Городские богатеи осаждали станцию. Обливаясь потом, они метались между поездами, цеплялись за подножки, лезли в тамбуры, в товарняки и даже на крыши вагонов.
— Куда они торопятся? Нигде для них калачей по березам не развесили. Везде Советская власть, — переговаривались железнодорожники.
— За границу норовят удрать. Их там ждут с капиталами-то.
Ахмет, сидя на своем углу, с любопытством смотрел, как мимо него с перепуганными лицами бежали люди в енотовых и лисьих шубах, увешанные поклажей.
— Па-ачистим, господа, сапожки на дорожку, — барабанил он щетками по ящику.
Мимо, пыхтя, как самовар, просеменила дородная дама в меховом манто, держа за руки двух одинаковых подростков. За ними еле поспевал отец семейства, сгибаясь под тяжестью двух чемоданов и плетеной корзины.
— Ах, Василь, ради бога, поскорее! Уйдут все поезда… Вечно ты возишься… — торопила дама.
…Важный и полный господин тянул за руку дочь.
— Мои украшения, папа… Я не могу без них уехать. Ах, мои драгоценности…
— Ну и черт с ними, с твоими браслетками. Не надо забывать, разиня!
— Барышня, па-ачистим ботиночки! Бежать легче будет, — насмехался Ахмет. И сразу же сменил тон при виде проходивших мимо красногвардейцев с винтовками:
— Товарищи, пачистим сапожки, пажалста!
Но товарищи с этой немудрой работой привыкли справляться сами. А добрая половина горожан была уже обута в пимы, которые совсем не нуждались в чистке ваксой.
Целыми днями сидел Ахмет на своем углу, дул в посиневшие кулаки и зазывал клиентов, которых становилось все меньше. За последние дни о дно его баночки не звякнула ни одна монетка.
Думал-думал Ахмет, как помочь беде, и решил оставить насиженный угол, поискать другое место, побойчее. Долго бродил он по городу. Наконец, облюбовал себе место в центре, возле каменного серого здания Народного дома, разложил свои щетки и стал ждать. К зданию все время шли люди в рабочих куртках и дубленых полушубках, спешили, разговаривали.

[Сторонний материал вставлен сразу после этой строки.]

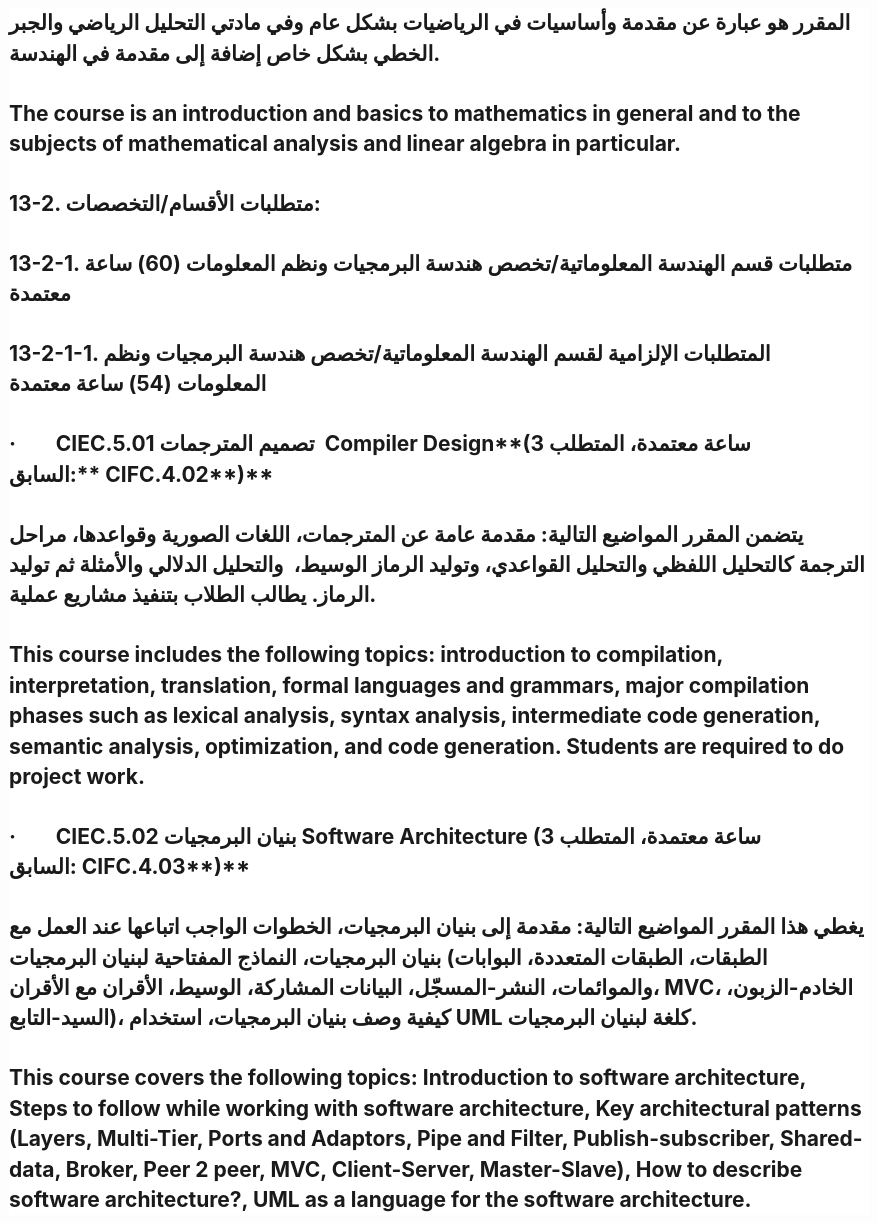 ## المقرر هو عبارة عن مقدمة وأساسيات في الرياضيات بشكل عام وفي مادتي التحليل الرياضي والجبر الخطي بشكل خاص إضافة إلى مقدمة في الهندسة.

## The course is an introduction and basics to mathematics in general and to the subjects of mathematical analysis and linear algebra in particular.

## **13-2. متطلبات الأقسام/التخصصات:**

## **13-2-1. متطلبات قسم الهندسة المعلوماتية/تخصص هندسة البرمجيات ونظم المعلومات** (60) ساعة معتمدة

## **13-2-1-1. المتطلبات الإلزامية لقسم الهندسة المعلوماتية/تخصص هندسة البرمجيات ونظم المعلومات** (54) ساعة معتمدة

## **·**        **CIEC.5.01** **تصميم المترجمات**  **Compiler Design****(3 ساعة معتمدة، المتطلب السابق:** **CIFC.4.02****)**

## يتضمن المقرر المواضيع التالية: مقدمة عامة عن المترجمات، اللغات الصورية وقواعدها، مراحل الترجمة كالتحليل اللفظي والتحليل القواعدي، وتوليد الرماز الوسيط،  والتحليل الدلالي والأمثلة ثم توليد الرماز. يطالب الطلاب بتنفيذ مشاريع عملية.

## This course includes the following topics: introduction to compilation, interpretation, translation, formal languages and grammars, major compilation phases such as lexical analysis, syntax analysis, intermediate code generation, semantic analysis, optimization, and code generation. Students are required to do project work.

## **·**        **CIEC.5.02** **بنيان البرمجيات** **Software Architecture** **(3 ساعة معتمدة، المتطلب السابق:** **CIFC.4.03****)**

## يغطي هذا المقرر المواضيع التالية: مقدمة إلى بنيان البرمجيات، الخطوات الواجب اتباعها عند العمل مع بنيان البرمجيات، النماذج المفتاحية لبنيان البرمجيات (الطبقات، الطبقات المتعددة، البوابات والموائمات، النشر-المسجّل، البيانات المشاركة، الوسيط، الأقران مع الأقران، MVC، الخادم-الزبون، السيد-التابع)، كيفية وصف بنيان البرمجيات، استخدام UML كلغة لبنيان البرمجيات.

## This course covers the following topics: Introduction to software architecture, Steps to follow while working with software architecture, Key architectural patterns (Layers, Multi-Tier, Ports and Adaptors, Pipe and Filter, Publish-subscriber, Shared-data, Broker, Peer 2 peer, MVC, Client-Server, Master-Slave), How to describe software architecture?, UML as a language for the software architecture.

Из дверей, как ошпаренный, выкатился небольшой круглый человек.
— Это грабеж среди бела дня! — выкрикнул он и потрусил вдоль улицы.
Ахмет сразу его узнал. Этот самый стоял тогда на тумбе возле кинематографа и кричал тонким голоском: «Да здравствует свобода, господа!..» Засмотрелся Ахмет на удаляющегося человека и не заметил, как к нему подбежал Николка.
— Ты чего тут расселся? Сапоги чистишь?
— А-а, здравствуй! — обрадовался Ахмет, еле узнавая друга в новеньком полушубке и в пимах. — Мала-мала чистим.
— А почему в банке пусто?
— Нету… Ничего нету. Не хотят чистить-та.
Глянул Николка на исхудавшее лицо друга и сразу все понял: Ахмет остался без работы.
— Знаешь что? Пойдем в Совдеп к товарищу Кущенко.
— Куда? Какой Совдеп? — переспросил Ахмет.
— Эх ты, голова садовая! Да вот он, Совет депутатов, наша рабочая власть. А дядя Иван тут за самого что ни на есть главного.
— О! Самый главный?
— Ага. Правда, там и главнее есть. Ну и товарищ Кущенко тоже. — Николка с явным удовольствием произносил новое звучное слово «товарищ» и делал на нем особое ударение. — Собирай свои манатки.
— А не выгонят? — засомневался Ахмет.
— Вот сказанул! При Советской-то власти? Да теперь туда всяк идет, у кого беда или дело важное. А у меня там должность: в курьерах состою. Товарищ Кущенко определил. Ты, говорит, Мыкола, пока при Совдепе послужи. Нам, говорит, без такого шустрого не управиться с делами. А после учиться пошлют. Мне и жалование положили и одежду дали, — хвастался Николка.